The site includes an audio segment of the day, a question of the day, a Fun Content Troller, Loh’s blog, a section for radio stations that want to carry the Loh Down, and a section for schools because Loh is a big believer in getting kids excited about science.

“While no one can replace great classroom teachers implementing a K-12 science, technology, engineering and math (STEM) curriculum, 'The Loh Down on Science' can be a resource in communicating to kids that science is relatable, relevant, interesting, amazing, gross, funny, and memorable,” said Loh. “A way of understanding our entire world, science is not just academic, remote and complex.

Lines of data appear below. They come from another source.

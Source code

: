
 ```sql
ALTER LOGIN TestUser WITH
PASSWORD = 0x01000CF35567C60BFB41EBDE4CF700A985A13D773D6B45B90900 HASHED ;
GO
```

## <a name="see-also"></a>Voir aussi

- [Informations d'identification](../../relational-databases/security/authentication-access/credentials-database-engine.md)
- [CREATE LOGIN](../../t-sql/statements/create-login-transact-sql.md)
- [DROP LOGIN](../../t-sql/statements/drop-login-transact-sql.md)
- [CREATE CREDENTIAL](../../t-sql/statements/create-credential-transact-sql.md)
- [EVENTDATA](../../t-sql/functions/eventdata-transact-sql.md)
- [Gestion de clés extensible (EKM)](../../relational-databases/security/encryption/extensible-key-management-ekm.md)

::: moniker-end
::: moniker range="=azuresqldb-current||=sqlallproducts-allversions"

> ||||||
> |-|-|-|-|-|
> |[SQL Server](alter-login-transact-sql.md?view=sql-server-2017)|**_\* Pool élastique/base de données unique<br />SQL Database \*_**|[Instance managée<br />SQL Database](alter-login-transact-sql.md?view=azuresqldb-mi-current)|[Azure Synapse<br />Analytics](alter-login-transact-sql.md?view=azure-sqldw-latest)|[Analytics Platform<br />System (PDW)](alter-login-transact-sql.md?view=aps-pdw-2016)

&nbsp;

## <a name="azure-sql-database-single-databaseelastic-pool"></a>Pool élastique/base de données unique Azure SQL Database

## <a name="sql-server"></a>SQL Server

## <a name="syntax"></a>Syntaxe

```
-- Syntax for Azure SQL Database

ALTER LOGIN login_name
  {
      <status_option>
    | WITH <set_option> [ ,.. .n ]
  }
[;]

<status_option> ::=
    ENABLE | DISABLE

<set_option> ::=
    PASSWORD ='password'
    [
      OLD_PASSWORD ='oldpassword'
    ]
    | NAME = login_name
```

It’s an entry point into deductive thinking: we wonder about something (large or small), we form hypotheses, and we create an experiment.”

“The Loh Down on Science” is in stage one of a three-year project to create a useful, open-sourced science education tool for schools. The segments can be aired in the classroom and used as points of departure for discussion and to stimulate student curiosity to learn more. “We believe the future of science is with our kids, in their capacity to think and wonder and invent,” said Loh.

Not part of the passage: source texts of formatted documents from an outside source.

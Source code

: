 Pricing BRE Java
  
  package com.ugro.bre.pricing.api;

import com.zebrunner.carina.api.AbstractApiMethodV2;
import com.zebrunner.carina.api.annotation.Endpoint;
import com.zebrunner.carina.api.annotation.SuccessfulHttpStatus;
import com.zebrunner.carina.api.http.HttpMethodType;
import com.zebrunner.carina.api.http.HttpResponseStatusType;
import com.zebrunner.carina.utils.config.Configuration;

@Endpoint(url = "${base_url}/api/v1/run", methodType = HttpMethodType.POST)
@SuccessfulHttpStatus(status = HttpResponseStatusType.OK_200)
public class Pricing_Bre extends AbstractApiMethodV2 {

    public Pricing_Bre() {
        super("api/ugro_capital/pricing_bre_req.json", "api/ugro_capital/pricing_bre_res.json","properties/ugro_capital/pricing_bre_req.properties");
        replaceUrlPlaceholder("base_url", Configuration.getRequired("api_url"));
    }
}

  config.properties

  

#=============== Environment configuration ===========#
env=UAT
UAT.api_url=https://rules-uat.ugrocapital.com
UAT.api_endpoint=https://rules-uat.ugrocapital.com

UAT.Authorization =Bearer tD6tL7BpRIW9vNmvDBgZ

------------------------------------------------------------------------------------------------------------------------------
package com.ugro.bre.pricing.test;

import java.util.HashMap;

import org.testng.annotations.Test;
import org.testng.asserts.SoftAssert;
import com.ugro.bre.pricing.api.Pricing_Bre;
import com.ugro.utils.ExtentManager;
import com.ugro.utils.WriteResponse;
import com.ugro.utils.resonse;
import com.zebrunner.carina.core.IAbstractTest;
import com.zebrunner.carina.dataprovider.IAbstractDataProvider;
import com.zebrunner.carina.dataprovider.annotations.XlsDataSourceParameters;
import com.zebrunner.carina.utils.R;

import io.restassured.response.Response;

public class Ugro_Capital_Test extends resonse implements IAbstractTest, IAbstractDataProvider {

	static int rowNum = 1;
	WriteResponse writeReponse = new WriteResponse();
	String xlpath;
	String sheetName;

Radio stations can add “The Loh Down on Science” to their programming via FTP or Content Depot. PRX carries it on “Public Radio Remix” (a weekly digest of the best of public radio).

Loh, who earned a bachelor’s degree in physics and a Distinguished Alumna Award from Caltech, sorely disappointed her Chinese engineer father, by pursuing a career in the liberal arts. Aside from having been a regular contributor to the National Public Radio program “Morning Edition,” American Public Media program “Marketplace,” and Ira Glass' “This American Life,” she is the author of five books. Selected by Variety as one of America's 50 most influential comedians, Loh has starred in two original hit solo shows off-Broadway and at the Geffen Playhouse, Seattle Repertory Theatre, and the Kennedy Center. She is a contributing editor to the Atlantic Monthly and a composer whose music was featured in Jessica Yu's 1998 Oscar-winning documentary “Breathing Lessons.” Loh lives in Los Angeles. Her book on menopause, “The Bitch is Back,” based on her 2012 Best American Essay-winning piece in the Atlantic Monthly, will be published by W.W. Norton in spring, 2014.